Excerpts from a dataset

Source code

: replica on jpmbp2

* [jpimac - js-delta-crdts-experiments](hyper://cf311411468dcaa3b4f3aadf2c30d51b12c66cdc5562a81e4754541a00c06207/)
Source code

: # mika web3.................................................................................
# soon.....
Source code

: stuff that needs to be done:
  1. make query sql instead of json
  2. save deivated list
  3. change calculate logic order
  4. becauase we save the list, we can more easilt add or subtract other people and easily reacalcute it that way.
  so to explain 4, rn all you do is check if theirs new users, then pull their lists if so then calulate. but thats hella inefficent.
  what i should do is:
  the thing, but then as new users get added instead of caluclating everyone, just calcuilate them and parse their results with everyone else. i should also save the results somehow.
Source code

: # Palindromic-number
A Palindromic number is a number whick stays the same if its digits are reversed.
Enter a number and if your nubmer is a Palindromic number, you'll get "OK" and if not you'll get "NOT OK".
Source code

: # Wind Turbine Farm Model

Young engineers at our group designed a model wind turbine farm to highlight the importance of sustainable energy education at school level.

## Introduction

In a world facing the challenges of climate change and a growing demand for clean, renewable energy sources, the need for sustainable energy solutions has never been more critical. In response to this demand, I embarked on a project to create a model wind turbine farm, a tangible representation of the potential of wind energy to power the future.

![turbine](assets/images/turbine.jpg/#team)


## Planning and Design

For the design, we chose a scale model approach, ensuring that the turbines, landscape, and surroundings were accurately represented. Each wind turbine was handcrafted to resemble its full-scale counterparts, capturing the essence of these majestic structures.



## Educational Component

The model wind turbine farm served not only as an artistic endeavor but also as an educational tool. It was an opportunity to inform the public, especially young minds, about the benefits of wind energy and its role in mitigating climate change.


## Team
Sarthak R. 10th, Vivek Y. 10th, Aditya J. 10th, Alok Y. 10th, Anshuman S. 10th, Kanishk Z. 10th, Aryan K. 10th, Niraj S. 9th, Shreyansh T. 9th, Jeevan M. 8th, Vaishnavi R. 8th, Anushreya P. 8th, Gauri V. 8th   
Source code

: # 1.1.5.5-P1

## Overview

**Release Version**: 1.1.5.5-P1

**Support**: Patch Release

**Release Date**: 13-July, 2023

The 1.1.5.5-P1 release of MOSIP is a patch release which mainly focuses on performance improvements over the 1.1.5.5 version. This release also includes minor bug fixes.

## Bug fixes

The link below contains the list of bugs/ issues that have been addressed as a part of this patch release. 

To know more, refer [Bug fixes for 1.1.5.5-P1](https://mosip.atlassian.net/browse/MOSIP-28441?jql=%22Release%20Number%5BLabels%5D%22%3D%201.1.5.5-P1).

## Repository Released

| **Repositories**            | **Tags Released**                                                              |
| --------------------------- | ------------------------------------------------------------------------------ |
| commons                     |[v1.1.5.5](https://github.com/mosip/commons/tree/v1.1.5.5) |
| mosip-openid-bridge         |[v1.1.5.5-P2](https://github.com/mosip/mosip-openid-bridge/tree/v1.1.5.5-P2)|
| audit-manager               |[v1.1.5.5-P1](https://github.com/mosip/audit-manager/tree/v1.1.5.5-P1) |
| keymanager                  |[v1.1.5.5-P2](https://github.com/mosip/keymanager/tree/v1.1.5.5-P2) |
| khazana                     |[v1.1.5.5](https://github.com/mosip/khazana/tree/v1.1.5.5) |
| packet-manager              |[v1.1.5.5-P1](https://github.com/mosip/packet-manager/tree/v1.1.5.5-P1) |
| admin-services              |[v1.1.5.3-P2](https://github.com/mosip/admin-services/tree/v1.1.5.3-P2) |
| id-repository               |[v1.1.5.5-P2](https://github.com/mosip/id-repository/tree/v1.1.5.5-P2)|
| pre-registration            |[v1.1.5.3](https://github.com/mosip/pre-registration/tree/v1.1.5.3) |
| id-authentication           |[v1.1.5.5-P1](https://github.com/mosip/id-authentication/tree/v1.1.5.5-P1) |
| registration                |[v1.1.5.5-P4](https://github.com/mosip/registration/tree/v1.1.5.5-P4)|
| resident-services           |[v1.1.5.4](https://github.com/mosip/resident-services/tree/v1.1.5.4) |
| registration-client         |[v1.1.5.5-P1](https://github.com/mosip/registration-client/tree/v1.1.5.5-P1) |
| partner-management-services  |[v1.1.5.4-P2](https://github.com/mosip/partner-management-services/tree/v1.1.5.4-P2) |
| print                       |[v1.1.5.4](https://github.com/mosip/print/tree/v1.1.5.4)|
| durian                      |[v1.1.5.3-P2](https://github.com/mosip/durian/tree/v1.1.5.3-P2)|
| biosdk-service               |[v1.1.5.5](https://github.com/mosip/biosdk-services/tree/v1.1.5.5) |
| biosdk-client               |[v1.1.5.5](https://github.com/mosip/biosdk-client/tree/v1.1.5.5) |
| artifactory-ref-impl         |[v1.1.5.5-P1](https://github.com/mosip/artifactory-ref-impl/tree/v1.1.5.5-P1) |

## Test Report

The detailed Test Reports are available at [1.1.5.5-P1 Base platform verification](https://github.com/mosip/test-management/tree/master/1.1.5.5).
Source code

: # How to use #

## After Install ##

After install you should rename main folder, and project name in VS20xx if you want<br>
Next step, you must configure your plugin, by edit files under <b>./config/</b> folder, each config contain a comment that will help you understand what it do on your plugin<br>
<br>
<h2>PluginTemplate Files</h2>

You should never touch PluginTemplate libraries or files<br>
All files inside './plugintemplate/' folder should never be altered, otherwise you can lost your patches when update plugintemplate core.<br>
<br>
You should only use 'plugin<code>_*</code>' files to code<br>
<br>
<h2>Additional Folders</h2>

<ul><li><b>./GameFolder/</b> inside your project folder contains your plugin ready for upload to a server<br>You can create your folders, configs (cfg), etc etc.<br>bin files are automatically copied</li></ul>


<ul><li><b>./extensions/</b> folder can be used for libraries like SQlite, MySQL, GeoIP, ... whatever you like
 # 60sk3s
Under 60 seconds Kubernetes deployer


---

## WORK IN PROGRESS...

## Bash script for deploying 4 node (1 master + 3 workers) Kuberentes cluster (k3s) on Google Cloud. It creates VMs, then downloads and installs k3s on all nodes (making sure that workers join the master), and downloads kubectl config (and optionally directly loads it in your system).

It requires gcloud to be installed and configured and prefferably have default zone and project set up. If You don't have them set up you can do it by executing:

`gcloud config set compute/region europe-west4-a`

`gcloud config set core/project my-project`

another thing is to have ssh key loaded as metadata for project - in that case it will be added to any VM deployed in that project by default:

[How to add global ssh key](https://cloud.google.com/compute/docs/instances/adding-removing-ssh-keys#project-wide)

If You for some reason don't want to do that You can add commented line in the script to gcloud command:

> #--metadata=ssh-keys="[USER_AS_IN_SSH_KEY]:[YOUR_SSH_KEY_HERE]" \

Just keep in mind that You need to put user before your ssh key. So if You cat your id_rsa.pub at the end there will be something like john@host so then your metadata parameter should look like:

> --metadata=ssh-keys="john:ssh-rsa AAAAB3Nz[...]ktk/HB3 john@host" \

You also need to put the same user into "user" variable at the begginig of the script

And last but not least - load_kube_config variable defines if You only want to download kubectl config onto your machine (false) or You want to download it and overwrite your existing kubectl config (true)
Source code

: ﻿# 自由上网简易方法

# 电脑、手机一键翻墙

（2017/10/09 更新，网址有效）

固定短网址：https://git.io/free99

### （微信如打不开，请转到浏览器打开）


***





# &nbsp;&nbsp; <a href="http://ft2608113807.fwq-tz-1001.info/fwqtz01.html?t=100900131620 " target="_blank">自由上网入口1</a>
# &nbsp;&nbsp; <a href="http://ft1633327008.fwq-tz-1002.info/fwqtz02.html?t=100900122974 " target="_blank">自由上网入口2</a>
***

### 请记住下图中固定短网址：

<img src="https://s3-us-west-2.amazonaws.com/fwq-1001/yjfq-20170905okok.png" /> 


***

**AIM OF THE EXERCISE**
With no words changed, transcribe the records above.

**ANSWER TO THIS PROBLEM**
Source code

: replica on jpmbp2

* [jpimac - js-delta-crdts-experiments](hyper://cf311411468dcaa3b4f3aadf2c30d51b12c66cdc5562a81e4754541a00c06207/)
Source code

: # mika web3.................................................................................
# soon.....
Source code

: stuff that needs to be done:
  1. make query sql instead of json
  2. save deivated list
  3. change calculate logic order
  4. becauase we save the list, we can more easilt add or subtract other people and easily reacalcute it that way.
  so to explain 4, rn all you do is check if theirs new users, then pull their lists if so then calulate. but thats hella inefficent.
  what i should do is:
  the thing, but then as new users get added instead of caluclating everyone, just calcuilate them and parse their results with everyone else. i should also save the results somehow.
Source code

: # Palindromic-number
A Palindromic number is a number whick stays the same if its digits are reversed.
Enter a number and if your nubmer is a Palindromic number, you'll get "OK" and if not you'll get "NOT OK".
Source code

: # Wind Turbine Farm Model

Young engineers at our group designed a model wind turbine farm to highlight the importance of sustainable energy education at school level.

## Introduction

In a world facing the challenges of climate change and a growing demand for clean, renewable energy sources, the need for sustainable energy solutions has never been more critical. In response to this demand, I embarked on a project to create a model wind turbine farm, a tangible representation of the potential of wind energy to power the future.

![turbine](assets/images/turbine.jpg/#team)


## Planning and Design

For the design, we chose a scale model approach, ensuring that the turbines, landscape, and surroundings were accurately represented. Each wind turbine was handcrafted to resemble its full-scale counterparts, capturing the essence of these majestic structures.



## Educational Component

The model wind turbine farm served not only as an artistic endeavor but also as an educational tool. It was an opportunity to inform the public, especially young minds, about the benefits of wind energy and its role in mitigating climate change.


## Team
Sarthak R. 10th, Vivek Y. 10th, Aditya J. 10th, Alok Y. 10th, Anshuman S. 10th, Kanishk Z. 10th, Aryan K. 10th, Niraj S. 9th, Shreyansh T. 9th, Jeevan M. 8th, Vaishnavi R. 8th, Anushreya P. 8th, Gauri V. 8th   
Source code

: # 1.1.5.5-P1

## Overview

**Release Version**: 1.1.5.5-P1

**Support**: Patch Release

**Release Date**: 13-July, 2023

The 1.1.5.5-P1 release of MOSIP is a patch release which mainly focuses on performance improvements over the 1.1.5.5 version. This release also includes minor bug fixes.

## Bug fixes

The link below contains the list of bugs/ issues that have been addressed as a part of this patch release. 

To know more, refer [Bug fixes for 1.1.5.5-P1](https://mosip.atlassian.net/browse/MOSIP-28441?jql=%22Release%20Number%5BLabels%5D%22%3D%201.1.5.5-P1).

## Repository Released

| **Repositories**            | **Tags Released**                                                              |
| --------------------------- | ------------------------------------------------------------------------------ |
| commons                     |[v1.1.5.5](https://github.com/mosip/commons/tree/v1.1.5.5) |
| mosip-openid-bridge         |[v1.1.5.5-P2](https://github.com/mosip/mosip-openid-bridge/tree/v1.1.5.5-P2)|
| audit-manager               |[v1.1.5.5-P1](https://github.com/mosip/audit-manager/tree/v1.1.5.5-P1) |
| keymanager                  |[v1.1.5.5-P2](https://github.com/mosip/keymanager/tree/v1.1.5.5-P2) |
| khazana                     |[v1.1.5.5](https://github.com/mosip/khazana/tree/v1.1.5.5) |
| packet-manager              |[v1.1.5.5-P1](https://github.com/mosip/packet-manager/tree/v1.1.5.5-P1) |
| admin-services              |[v1.1.5.3-P2](https://github.com/mosip/admin-services/tree/v1.1.5.3-P2) |
| id-repository               |[v1.1.5.5-P2](https://github.com/mosip/id-repository/tree/v1.1.5.5-P2)|
| pre-registration            |[v1.1.5.3](https://github.com/mosip/pre-registration/tree/v1.1.5.3) |
| id-authentication           |[v1.1.5.5-P1](https://github.com/mosip/id-authentication/tree/v1.1.5.5-P1) |
| registration                |[v1.1.5.5-P4](https://github.com/mosip/registration/tree/v1.1.5.5-P4)|
| resident-services           |[v1.1.5.4](https://github.com/mosip/resident-services/tree/v1.1.5.4) |
| registration-client         |[v1.1.5.5-P1](https://github.com/mosip/registration-client/tree/v1.1.5.5-P1) |
| partner-management-services  |[v1.1.5.4-P2](https://github.com/mosip/partner-management-services/tree/v1.1.5.4-P2) |
| print                       |[v1.1.5.4](https://github.com/mosip/print/tree/v1.1.5.4)|
| durian                      |[v1.1.5.3-P2](https://github.com/mosip/durian/tree/v1.1.5.3-P2)|
| biosdk-service               |[v1.1.5.5](https://github.com/mosip/biosdk-services/tree/v1.1.5.5) |
| biosdk-client               |[v1.1.5.5](https://github.com/mosip/biosdk-client/tree/v1.1.5.5) |
| artifactory-ref-impl         |[v1.1.5.5-P1](https://github.com/mosip/artifactory-ref-impl/tree/v1.1.5.5-P1) |

## Test Report

The detailed Test Reports are available at [1.1.5.5-P1 Base platform verification](https://github.com/mosip/test-management/tree/master/1.1.5.5).
Source code

: # How to use #

## After Install ##

After install you should rename main folder, and project name in VS20xx if you want<br>
Next step, you must configure your plugin, by edit files under <b>./config/</b> folder, each config contain a comment that will help you understand what it do on your plugin<br>
<br>
<h2>PluginTemplate Files</h2>

You should never touch PluginTemplate libraries or files<br>
All files inside './plugintemplate/' folder should never be altered, otherwise you can lost your patches when update plugintemplate core.<br>
<br>
You should only use 'plugin<code>_*</code>' files to code<br>
<br>
<h2>Additional Folders</h2>

<ul><li><b>./GameFolder/</b> inside your project folder contains your plugin ready for upload to a server<br>You can create your folders, configs (cfg), etc etc.<br>bin files are automatically copied</li></ul>


<ul><li><b>./extensions/</b> folder can be used for libraries like SQlite, MySQL, GeoIP, ... whatever you like
 # 60sk3s
Under 60 seconds Kubernetes deployer


---

## WORK IN PROGRESS...

## Bash script for deploying 4 node (1 master + 3 workers) Kuberentes cluster (k3s) on Google Cloud. It creates VMs, then downloads and installs k3s on all nodes (making sure that workers join the master), and downloads kubectl config (and optionally directly loads it in your system).

It requires gcloud to be installed and configured and prefferably have default zone and project set up. If You don't have them set up you can do it by executing:

`gcloud config set compute/region europe-west4-a`

`gcloud config set core/project my-project`

another thing is to have ssh key loaded as metadata for project - in that case it will be added to any VM deployed in that project by default:

[How to add global ssh key](https://cloud.google.com/compute/docs/instances/adding-removing-ssh-keys#project-wide)

If You for some reason don't want to do that You can add commented line in the script to gcloud command:

> #--metadata=ssh-keys="[USER_AS_IN_SSH_KEY]:[YOUR_SSH_KEY_HERE]" \

Just keep in mind that You need to put user before your ssh key. So if You cat your id_rsa.pub at the end there will be something like john@host so then your metadata parameter should look like:

> --metadata=ssh-keys="john:ssh-rsa AAAAB3Nz[...]ktk/HB3 john@host" \

You also need to put the same user into "user" variable at the begginig of the script

And last but not least - load_kube_config variable defines if You only want to download kubectl config onto your machine (false) or You want to download it and overwrite your existing kubectl config (true)
Source code

: ﻿# 自由上网简易方法

# 电脑、手机一键翻墙

（2017/10/09 更新，网址有效）

固定短网址：https://git.io/free99

### （微信如打不开，请转到浏览器打开）


***





# &nbsp;&nbsp; <a href="http://ft2608113807.fwq-tz-1001.info/fwqtz01.html?t=100900131620 " target="_blank">自由上网入口1</a>
# &nbsp;&nbsp; <a href="http://ft1633327008.fwq-tz-1002.info/fwqtz02.html?t=100900122974 " target="_blank">自由上网入口2</a>
***

### 请记住下图中固定短网址：

<img src="https://s3-us-west-2.amazonaws.com/fwq-1001/yjfq-20170905okok.png" /> 


***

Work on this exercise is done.